Work through the data below line by line and say how many lines hold "CRUD"; give only the number.

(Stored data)
BEGIN

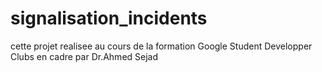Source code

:# signalisation_incidents
cette projet realisee au cours de la formation Google Student Developper Clubs en cadre par Dr.Ahmed Sejad
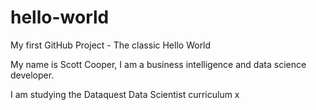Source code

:# hello-world
My first GitHub Project - The classic Hello World

My name is Scott Cooper, I am a business intelligence and data science developer.

I am studying the Dataquest Data Scientist curriculum
x
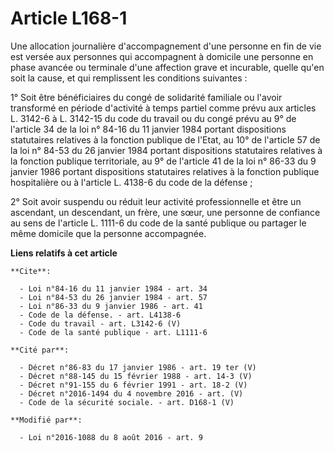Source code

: # Article L168-1

Une allocation journalière d'accompagnement d'une personne en fin de vie est versée aux personnes qui accompagnent à domicile
une personne en phase avancée ou terminale d'une affection grave et incurable, quelle qu'en soit la cause, et qui remplissent
les conditions suivantes : 

1° Soit être bénéficiaires du congé de solidarité familiale ou l'avoir transformé en période d'activité à temps partiel comme
prévu aux articles L. 3142-6 à L. 3142-15 du code du travail ou du congé prévu au 9° de l'article 34 de la loi n° 84-16 du 11
janvier 1984 portant dispositions statutaires relatives à la fonction publique de l'Etat, au 10° de l'article 57 de la loi n°
84-53 du 26 janvier 1984 portant dispositions statutaires relatives à la fonction publique territoriale, au 9° de l'article
41 de la loi n° 86-33 du 9 janvier 1986 portant dispositions statutaires relatives à la fonction publique hospitalière ou à
l'article L. 4138-6 du code de la défense ; 

2° Soit avoir suspendu ou réduit leur activité professionnelle et être un ascendant, un descendant, un frère, une sœur, une
personne de confiance au sens de l'article L. 1111-6 du code de la santé publique ou partager le même domicile que la
personne accompagnée.

**Liens relatifs à cet article**

	**Cite**:

	  - Loi n°84-16 du 11 janvier 1984 - art. 34
	  - Loi n°84-53 du 26 janvier 1984 - art. 57
	  - Loi n°86-33 du 9 janvier 1986 - art. 41
	  - Code de la défense. - art. L4138-6
	  - Code du travail - art. L3142-6 (V)
	  - Code de la santé publique - art. L1111-6

	**Cité par**:

	  - Décret n°86-83 du 17 janvier 1986 - art. 19 ter (V)
	  - Décret n°88-145 du 15 février 1988 - art. 14-3 (V)
	  - Décret n°91-155 du 6 février 1991 - art. 18-2 (V)
	  - Décret n°2016-1494 du 4 novembre 2016 - art. (V)
	  - Code de la sécurité sociale. - art. D168-1 (V)

	**Modifié par**:

	  - Loi n°2016-1088 du 8 août 2016 - art. 9
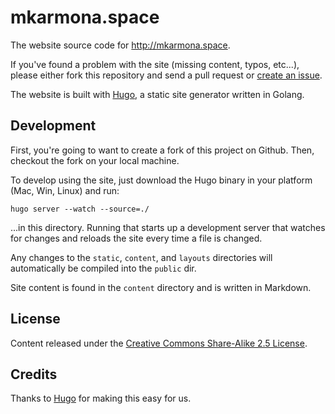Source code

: # mkarmona.space

The website source code for <http://mkarmona.space>.

If you've found a problem with the site (missing content, typos, etc...), please either fork this repository and send a pull request or [create an issue](/mkarmona/mkarmona.github.io-src/issues).

The website is built with [Hugo](http://hugo.spf13.com), a static site generator written in Golang.


## Development

First, you're going to want to create a fork of this project on Github. Then, checkout the fork on your local machine. 

To develop using the site, just download the Hugo binary in your platform (Mac, Win, Linux) and run:

    hugo server --watch --source=./

...in this directory. Running that starts up a development server that watches for changes and reloads the site every time a file is changed.

Any changes to the `static`, `content`, and `layouts` directories will automatically be compiled into the `public` dir. 

Site content is found in the `content` directory and is written in Markdown.


## License

Content released under the [Creative Commons Share-Alike 2.5 License](http://creativecommons.org/licenses/by-sa/2.5/).


## Credits

Thanks to [Hugo](http://hugo.spf13.com) for making this easy for us.
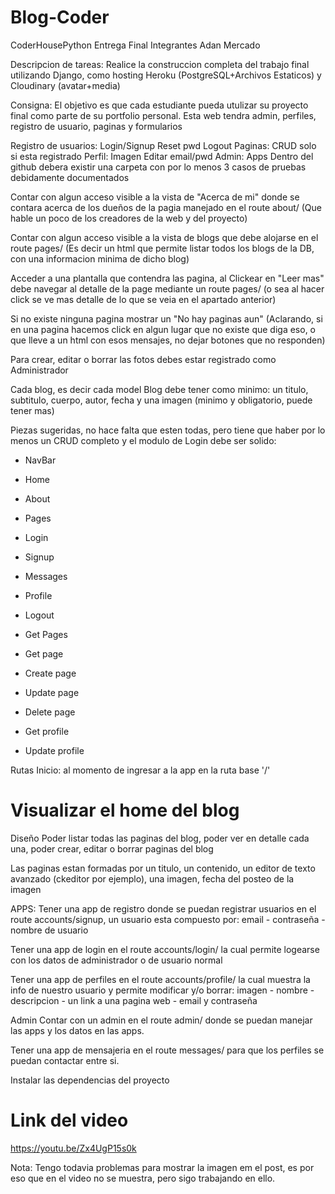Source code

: # Blog-Coder

CoderHousePython
Entrega Final
Integrantes
Adan Mercado

Descripcion de tareas:
Realice la construccion completa del trabajo final utilizando Django, como hosting Heroku (PostgreSQL+Archivos Estaticos) y Cloudinary (avatar+media)

Consigna:
El objetivo es que cada estudiante pueda utulizar su proyecto final como parte de su portfolio personal. Esta web tendra admin, perfiles, registro de usuario, paginas y formularios

Registro de usuarios:
Login/Signup
Reset pwd
Logout
Paginas:
CRUD solo si esta registrado
Perfil:
Imagen
Editar email/pwd
Admin:
Apps
Dentro del github debera existir una carpeta con por lo menos 3 casos de pruebas debidamente documentados

Contar con algun acceso visible a la vista de "Acerca de mi" donde se contara acerca de los dueños de la pagia manejado en el route about/ (Que hable un poco de los creadores de la web y del proyecto)

Contar con algun acceso visible a la vista de blogs que debe alojarse en el route pages/ (Es decir un html que permite listar todos los blogs de la DB, con una informacion minima de dicho blog)

Acceder a una plantalla que contendra las pagina, al Clickear en "Leer mas" debe navegar al detalle de la page mediante un route pages/ (o sea al hacer click se ve mas detalle de lo que se veia en el apartado anterior)

Si no existe ninguna pagina mostrar un "No hay paginas aun" (Aclarando, si en una pagina hacemos click en algun lugar que no existe que diga eso, o que lleve a un html con esos mensajes, no dejar botones que no responden)

Para crear, editar o borrar las fotos debes estar registrado como Administrador

Cada blog, es decir cada model Blog debe tener como minimo: un titulo, subtitulo, cuerpo, autor, fecha y una imagen (minimo y obligatorio, puede tener mas)

Piezas sugeridas, no hace falta que esten todas, pero tiene que haber por lo menos un CRUD completo y el modulo de Login debe ser solido:

* NavBar
* Home
* About
* Pages
* Login
* Signup

* Messages
* Profile
* Logout
* Get Pages
* Get page

* Create page
* Update page
* Delete page
* Get profile
* Update profile

Rutas
Inicio: al momento de ingresar a la app en la ruta base '/'

# Visualizar el home del blog

Diseño
Poder listar todas las paginas del blog, poder ver en detalle cada una, poder crear, editar o borrar paginas del blog

Las paginas estan formadas por un titulo, un contenido, un editor de texto avanzado (ckeditor por ejemplo), una imagen, fecha del posteo de la imagen

APPS:
Tener una app de registro donde se puedan registrar usuarios en el route accounts/signup, un usuario esta compuesto por: email - contraseña - nombre de usuario

Tener una app de login en el route accounts/login/ la cual permite logearse con los datos de administrador o de usuario normal

Tener una app de perfiles en el route accounts/profile/ la cual muestra la info de nuestro usuario y permite modificar y/o borrar: imagen - nombre - descripcion - un link a una pagina web - email y contraseña

Admin
Contar con un admin en el route admin/ donde se puedan manejar las apps y los datos en las apps.

Tener una app de mensajeria en el route messages/ para que los perfiles se puedan contactar entre si.


Instalar las dependencias del proyecto


# Link del video

https://youtu.be/Zx4UgP15s0k

Nota: Tengo todavia problemas para mostrar la imagen em el post, es por eso que en el video no se muestra, pero sigo trabajando en ello.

END

## Exercise response
2